15 August 2021

Keberanian Menghadapi Ketidakpastian

Dalam sebuah diskusi di kelas saya bertanya kepada mahasiswa mengenai minat mereka jadi jurnalis. Dari sedikit yang menjawab itu ada satu jawaban yang memprihatinkan: “Awalnya iya, Pak. Tapi setelah pandemi ini saya malas untuk punya cita-cita.”

Pelajaran paling besar dari pandemi adalah ketidakpastian itu nyata. Perubahan terjadi sewaktu-waktu, kapan saja ia mau. Persis seperti pesulap, sekali menjentikkan jari saja semua hal bisa berganti. Bukan, ini bukan tentang adaptasi terhadap teknologi.

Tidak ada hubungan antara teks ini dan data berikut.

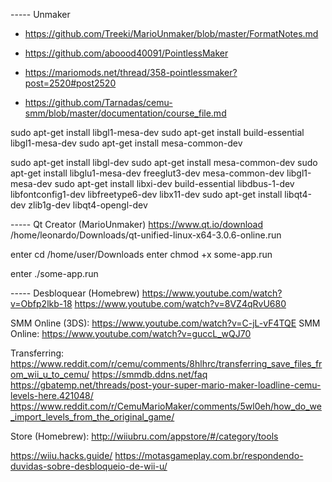 ----- Unmaker
- https://github.com/Treeki/MarioUnmaker/blob/master/FormatNotes.md

- https://github.com/aboood40091/PointlessMaker
- https://mariomods.net/thread/358-pointlessmaker?post=2520#post2520

- https://github.com/Tarnadas/cemu-smm/blob/master/documentation/course_file.md

sudo apt-get install libgl1-mesa-dev
sudo apt-get install build-essential libgl1-mesa-dev
sudo apt-get install mesa-common-dev

sudo apt-get install libgl-dev
sudo apt-get install mesa-common-dev
sudo apt-get install libglu1-mesa-dev freeglut3-dev mesa-common-dev libgl1-mesa-dev
sudo apt-get install libxi-dev build-essential libdbus-1-dev libfontconfig1-dev libfreetype6-dev libx11-dev
sudo apt-get install libqt4-dev zlib1g-dev libqt4-opengl-dev

----- Qt Creator (MarioUnmaker)
https://www.qt.io/download
/home/leonardo/Downloads/qt-unified-linux-x64-3.0.6-online.run

enter cd /home/user/Downloads
enter chmod +x some-app.run

enter ./some-app.run


----- Desbloquear (Homebrew)
https://www.youtube.com/watch?v=Obfp2lkb-18
https://www.youtube.com/watch?v=8VZ4qRvU680

SMM Online (3DS): https://www.youtube.com/watch?v=C-jL-vF4TQE
SMM Online: https://www.youtube.com/watch?v=guccL_wQJ70

Transferring: https://www.reddit.com/r/cemu/comments/8hlhrc/transferring_save_files_from_wii_u_to_cemu/
https://smmdb.ddns.net/faq
https://gbatemp.net/threads/post-your-super-mario-maker-loadline-cemu-levels-here.421048/
https://www.reddit.com/r/CemuMarioMaker/comments/5wl0eh/how_do_we_import_levels_from_the_original_game/

Store (Homebrew): http://wiiubru.com/appstore/#/category/tools

https://wiiu.hacks.guide/
https://motasgameplay.com.br/respondendo-duvidas-sobre-desbloqueio-de-wii-u/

Tulisan ini tentang keberanian, dan sekaligus ketakutan, dalam menghadapi ketidakpastian.

Tidak ada yang pernah membayangkan seberapa besar perubahan yang orang alami selama pandemi. Juga, konon katanya, tidak ada negara yang betul-betul siap menangani perkara ini. Kita hanya punya sedikit referensi, dan itu sudah lama sekali. Di antara ketidakpastian itu, sangat wajar kalau kita jadi malas punya cita-cita. 

Saya dengar ada banyak kawan yang cukup percaya diri dengan bisnis yang ditekuninya, lalu berani untuk mengambil KPR atau utang lainnya. Lalu semua menjadi kalang kabut ketika Covid-19 tiba di Indonesia. Banyak sektor ambruk. Saya sampai tak berani tanya bagaimana cara mereka bayar.

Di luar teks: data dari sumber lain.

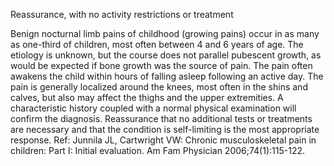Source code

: Reassurance, with no activity restrictions or treatment

Benign nocturnal limb pains of childhood (growing pains) occur in as many as one-third of children, most often between 4 and 6 years of age. The etiology is unknown, but the course does not parallel pubescent growth, as would be expected if bone growth was the source of pain. The pain often awakens the child within hours of falling asleep following an active day. The pain is generally localized around the knees, most often in the shins and calves, but also may affect the thighs and the upper extremities. A characteristic history coupled with a normal physical examination will confirm the diagnosis. Reassurance that no additional tests or treatments are necessary and that the condition is self-limiting is the most
appropriate response.
  Ref: Junnila JL, Cartwright VW: Chronic musculoskeletal pain in children: Part I: Initial evaluation. Am Fam Physician 2006;74(1):115-122.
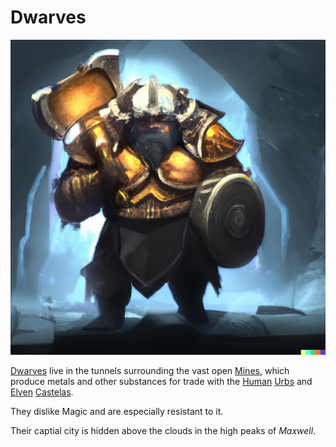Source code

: # Dwarves

![Dwarf](images/dwarf.png)

[Dwarves] live in the tunnels surrounding the vast open [Mines](mines.md), which produce metals and other substances for trade with the [Human](humans.md) [Urbs](urbs.md) and [Elven](elves.md) [Castelas](castelas.md).

They dislike Magic and are especially resistant to it.

Their captial city is hidden above the clouds in the high peaks of *Maxwell*.

[Dwarves]: https://www.dndbeyond.com/races/13-dwarf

Pandemi juga membuat banyak kawan harus mengurungkan niatnya untuk sekolah ke luar negeri. Selain karena perbatasan antarnegara ditutup (dan celakanya Indonesia di-daftarhitam-kan oleh banyak negara) kegagalan sekolah lanjut itu karena uang beasiswa dialihkan ke penanganan pandemi. Ada juga yang sudah sampai tahap akhir tapi menunda keberangkatan karena pandemi ini.

Tentu masih ada banyak lagi kisah menghadapi perubahan dan bersiap terhadap perubahan berikutnya di masa pandemi. Saya tak tahu harus memberi judul apa kisah itu: keberanian atau ketakutan?